Ray Gorman, chairman of the Energy and Utilities Board, questioned NB Power on the idea of paying customers to ditch electric heat during a regulatory hearing. (CBC)
Keith Cronkhite, NB Power's vice-president for business development and generation, dismissed the idea of encouraging or paying for electric heat customers to switch to other fuels when he was pressed at rate hearings last spring by Raymond Gorman, the EUB's chairman.

Cronkhite said that might be too successful and he pointed out the utility has power plants that it built to service a big winter load that it still needs to pay for.

"We have infrastructure in place today that requires a certain level of revenue obviously to sustain that," said Cronkhite

"A concerted effort to move away from existing baseboard that is in the home today could be a challenge."

Gorman followed up, saying that the utility's hesitance was "because there is a revenue reduction that causes a problem?""

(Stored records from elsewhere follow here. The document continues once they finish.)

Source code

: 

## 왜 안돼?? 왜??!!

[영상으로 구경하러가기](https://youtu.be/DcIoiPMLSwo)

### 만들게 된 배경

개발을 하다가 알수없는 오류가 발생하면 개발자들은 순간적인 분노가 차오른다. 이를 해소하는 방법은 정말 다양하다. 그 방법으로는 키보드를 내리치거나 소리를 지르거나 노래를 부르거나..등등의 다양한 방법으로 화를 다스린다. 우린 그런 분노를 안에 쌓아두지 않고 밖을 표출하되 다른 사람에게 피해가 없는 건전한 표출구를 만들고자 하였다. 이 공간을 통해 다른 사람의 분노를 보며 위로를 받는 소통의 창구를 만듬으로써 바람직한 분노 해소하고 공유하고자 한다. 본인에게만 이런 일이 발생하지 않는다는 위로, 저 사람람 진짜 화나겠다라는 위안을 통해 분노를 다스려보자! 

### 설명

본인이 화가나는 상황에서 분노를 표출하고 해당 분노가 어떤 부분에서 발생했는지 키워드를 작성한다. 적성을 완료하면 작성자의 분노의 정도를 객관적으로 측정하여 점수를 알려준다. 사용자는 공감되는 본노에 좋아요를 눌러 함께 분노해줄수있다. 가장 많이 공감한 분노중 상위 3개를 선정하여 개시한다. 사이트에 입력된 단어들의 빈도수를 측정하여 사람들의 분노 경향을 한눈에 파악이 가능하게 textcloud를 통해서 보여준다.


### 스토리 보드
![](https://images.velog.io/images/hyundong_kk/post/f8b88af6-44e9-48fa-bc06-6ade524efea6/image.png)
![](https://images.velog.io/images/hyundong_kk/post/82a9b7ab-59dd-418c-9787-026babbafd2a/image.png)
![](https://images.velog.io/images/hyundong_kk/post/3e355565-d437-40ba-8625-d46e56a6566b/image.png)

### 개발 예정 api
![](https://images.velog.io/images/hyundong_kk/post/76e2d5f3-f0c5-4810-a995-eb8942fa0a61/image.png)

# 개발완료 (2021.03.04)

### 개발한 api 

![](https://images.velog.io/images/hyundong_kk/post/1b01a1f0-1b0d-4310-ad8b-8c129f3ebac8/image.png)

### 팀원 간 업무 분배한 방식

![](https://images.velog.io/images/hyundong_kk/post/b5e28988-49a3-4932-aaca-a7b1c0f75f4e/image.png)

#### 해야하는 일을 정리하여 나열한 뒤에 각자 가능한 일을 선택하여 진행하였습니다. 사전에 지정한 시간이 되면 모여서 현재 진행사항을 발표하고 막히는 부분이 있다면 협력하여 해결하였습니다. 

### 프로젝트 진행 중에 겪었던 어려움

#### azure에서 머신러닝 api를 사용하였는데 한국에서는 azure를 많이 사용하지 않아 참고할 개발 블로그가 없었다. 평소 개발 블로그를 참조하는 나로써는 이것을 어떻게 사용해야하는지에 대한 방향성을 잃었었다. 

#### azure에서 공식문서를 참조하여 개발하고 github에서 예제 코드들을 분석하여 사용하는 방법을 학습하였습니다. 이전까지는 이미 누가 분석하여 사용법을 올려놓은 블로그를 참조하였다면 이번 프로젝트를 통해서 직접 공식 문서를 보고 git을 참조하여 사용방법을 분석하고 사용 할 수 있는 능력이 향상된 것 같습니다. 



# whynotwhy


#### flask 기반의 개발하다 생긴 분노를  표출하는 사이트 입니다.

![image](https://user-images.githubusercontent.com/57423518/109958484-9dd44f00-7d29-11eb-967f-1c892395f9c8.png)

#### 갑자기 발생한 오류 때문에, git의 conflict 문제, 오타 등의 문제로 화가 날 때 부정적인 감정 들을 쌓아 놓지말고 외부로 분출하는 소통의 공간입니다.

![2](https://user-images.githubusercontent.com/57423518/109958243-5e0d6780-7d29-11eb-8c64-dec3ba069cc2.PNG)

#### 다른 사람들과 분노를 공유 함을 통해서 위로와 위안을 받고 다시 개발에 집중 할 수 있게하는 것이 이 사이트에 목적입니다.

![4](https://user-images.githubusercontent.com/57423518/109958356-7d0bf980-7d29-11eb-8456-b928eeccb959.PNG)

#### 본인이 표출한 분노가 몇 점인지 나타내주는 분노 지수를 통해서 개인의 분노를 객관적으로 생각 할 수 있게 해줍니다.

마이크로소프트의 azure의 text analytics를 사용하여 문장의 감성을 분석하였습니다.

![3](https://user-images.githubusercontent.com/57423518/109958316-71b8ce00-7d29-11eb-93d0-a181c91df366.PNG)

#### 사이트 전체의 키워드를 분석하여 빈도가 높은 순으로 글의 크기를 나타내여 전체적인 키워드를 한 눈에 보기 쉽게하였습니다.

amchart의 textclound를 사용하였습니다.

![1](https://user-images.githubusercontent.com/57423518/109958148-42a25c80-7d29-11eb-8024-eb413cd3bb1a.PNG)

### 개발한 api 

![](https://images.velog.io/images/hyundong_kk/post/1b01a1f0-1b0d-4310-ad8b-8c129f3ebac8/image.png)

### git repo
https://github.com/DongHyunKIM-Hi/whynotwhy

"That is correct," said Cronkhite.

Utility studying EUB report

NB Power offered cash incentives for people to install high efficiency and lower consumption heat pumps last year as one way to reduce power demand. (CBC)
Volpé said NB Power's reluctance to aggressively reduce its number of winter heat customers is contrary to its new role as New Brunswick's energy efficiency agency

Two years ago, NB Power was put in charge of provincial energy efficiency programs by the provincial government.

Those programs used to include financial incentives for homeowners to move away from electric heat in favour of other fuels, but those no longer exist.

Deborah Nobes, a NB Power spokeswoman, said the utility has no immediate response to the ruling.

"We are analyzing the decision of the EUB and will of course comply. We will provide a more formal response to this — and to the other directives in the decision – in our next application to the board," said Nobes in an email to CBC News

About 60 per cent of New Brunswick homes rely on electric heat, one of the highest levels in North America achieved because of earlier government incentives. 

More than 26,000 provincial homes switched to electric heat in the early 1980s financed largely by a federal government program aimed at reducing Canada's dependence on imported oil.